Closed jimlyndon closed 7 years ago

jimlyndon commented 7 years ago

As requested, recreating the issue defined at https://github.com/actionml/template-scala-parallel-universal-recommendation/issues/28 to this repo to resolve. Read up on the original issue for overview.

jimlyndon commented 7 years ago

So I was looking into starting on this issue, but had some thoughts around it that needed discussing first. The user experience for an end user should be to receive a HTTP 503 service unavailable error with possibly an additional body/message that explains that the event server is unavailable.

Having said that, the easiest solution is to simply un-catch the timeout exception allowing it to propagate up to the prediction server where it can be caught, and used to build an appropriate 503 response, something like:

case e: scala.concurrent.TimeoutException =>
  val msg = s"Query:\n$queryString\n\nStack Trace:\n" +
   ...
  complete(StatusCodes.ServiceUnavailable, msg)

However this seems a little lazy. Why should the prediction server know that this particular scala.concurrent.timeoutexception is an event server problem?

We can't use the event server's API handler because the UR template uses the event store layer directly.

So it seems a cleaner design to have LEventStore.findByEntity/find, PEventStore.find actually catch all/some/any exceptions that might be raised by their upstream dependencies, (like scala.concurrent.timeoutexception thrown by scala.concurrent.Await) and pass their own custom exceptions downstream to the UR template and onward to the prediction server to handle.

So some new custom exception, like io.prediction.data.store.Common.EventServerTimeoutException that wraps around scala.concurrent.timeoutexception and is cleanly handled by CreateServer.scala within the Prediction Server.

Thoughts?

jimlyndon commented 7 years ago

Just an FYI, my fork simply removes the catch and allows the timeout exception to propagate to P.IO HTTP service, which forwards on a Internal Server error, which our client simply catches and retries N number of times before failing.

I realize the real solution, as I initially suggested, is a bigger conversation with P.IO committers regarding custom exceptions from each part of the product (event server, prediction server, etc) and should probably be considered among other questions surrounding the future road map, before coding up even a few new exception classes, etc.

So at this time I wouldn't consider this issue critical, at least for my personal usage.

pferrel commented 7 years ago

Not sure how this will affect the batch event input. This is when up to 50 events are sent en masse to the EventServer. It is designed to return an array of responses to the array of input events. The responses being HTTP responses like 200.

In order to accept this into Apache PIO you'd have to explain or test this situation to make sure it does something sane.
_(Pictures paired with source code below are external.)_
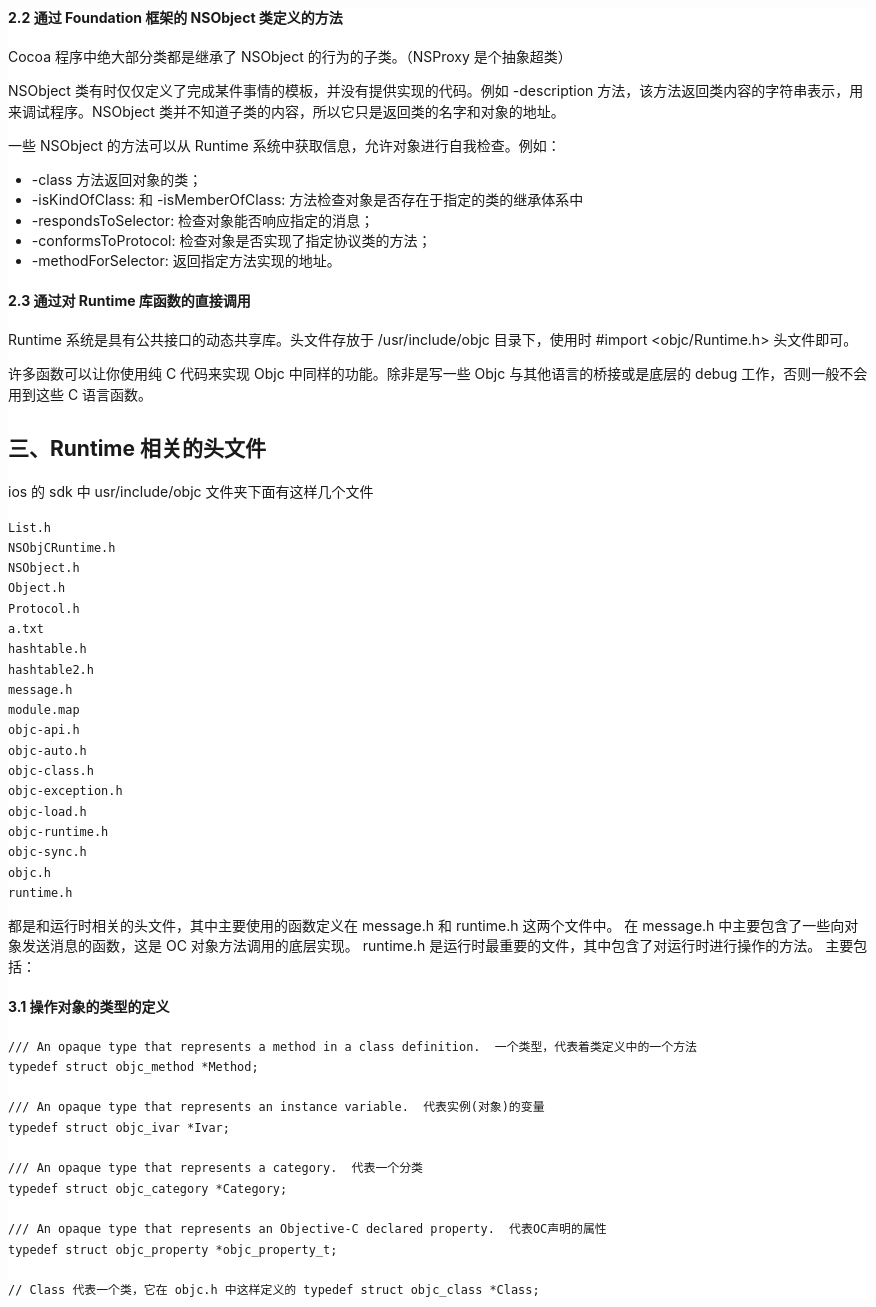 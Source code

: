 
#### 2.2 通过 Foundation 框架的 NSObject 类定义的方法

Cocoa 程序中绝大部分类都是继承了 NSObject 的行为的子类。（NSProxy 是个抽象超类）

NSObject 类有时仅仅定义了完成某件事情的模板，并没有提供实现的代码。例如 -description 方法，该方法返回类内容的字符串表示，用来调试程序。NSObject 类并不知道子类的内容，所以它只是返回类的名字和对象的地址。

一些 NSObject 的方法可以从 Runtime 系统中获取信息，允许对象进行自我检查。例如：

*   -class 方法返回对象的类；
*   -isKindOfClass: 和 -isMemberOfClass: 方法检查对象是否存在于指定的类的继承体系中
*   -respondsToSelector: 检查对象能否响应指定的消息；
*   -conformsToProtocol: 检查对象是否实现了指定协议类的方法；
*   -methodForSelector: 返回指定方法实现的地址。


#### 2.3 通过对 Runtime 库函数的直接调用

Runtime 系统是具有公共接口的动态共享库。头文件存放于 /usr/include/objc 目录下，使用时 \#import <objc/Runtime.h> 头文件即可。

许多函数可以让你使用纯 C 代码来实现 Objc 中同样的功能。除非是写一些 Objc 与其他语言的桥接或是底层的 debug 工作，否则一般不会用到这些 C 语言函数。


## 三、Runtime 相关的头文件

ios 的 sdk 中 usr/include/objc 文件夹下面有这样几个文件

```objc
List.h
NSObjCRuntime.h
NSObject.h
Object.h
Protocol.h
a.txt
hashtable.h
hashtable2.h
message.h
module.map
objc-api.h
objc-auto.h
objc-class.h
objc-exception.h
objc-load.h
objc-runtime.h
objc-sync.h
objc.h
runtime.h
```

都是和运行时相关的头文件，其中主要使用的函数定义在 message.h 和 runtime.h 这两个文件中。 在 message.h 中主要包含了一些向对象发送消息的函数，这是 OC 对象方法调用的底层实现。 runtime.h 是运行时最重要的文件，其中包含了对运行时进行操作的方法。 主要包括：

#### 3.1 操作对象的类型的定义

```objc
/// An opaque type that represents a method in a class definition.  一个类型，代表着类定义中的一个方法
typedef struct objc_method *Method;

/// An opaque type that represents an instance variable.  代表实例(对象)的变量
typedef struct objc_ivar *Ivar;

/// An opaque type that represents a category.  代表一个分类
typedef struct objc_category *Category;

/// An opaque type that represents an Objective-C declared property.  代表OC声明的属性
typedef struct objc_property *objc_property_t;

// Class 代表一个类，它在 objc.h 中这样定义的 typedef struct objc_class *Class;
```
Is that possible?

jimlyndon commented 7 years ago

In order to accept this into Apache PIO you'd have to explain or test this situation to make sure it does something sane. Is that possible?

I haven't made any changes/pull-request againt P.IO yet. The only change I made was to fork template-scala-parallel-universal-recommendation and allow the timeout exception to go unchecked: https://github.com/Massdrop/template-scala-parallel-universal-recommendation/commit/57c10da6c3c395578ebafd910007ce42e858ea32

My hesitation to modify P.IO is that I think the real fix is to provide custom exceptions to each "service": event service, prediction server service, etc. - I'm following the eventual micro service decoupling referred to in the P.IO roadmap doc.

BUT, what I think I'll do is create a PR against your pferrel/fork of P.IO, with a custom event for the event server timeout. etc., and send it your way to get feedback on. Probably sometime in the new year.

Not sure how this will affect the batch event input

I'll also make sure I cover that in the aforementioned PR.

pferrel commented 7 years ago

I encourage you to discuss on the Apache dev list, Donald Szeto is the authority on things like this and is very open to improvements. I'm sure he'll have better ideas than I will.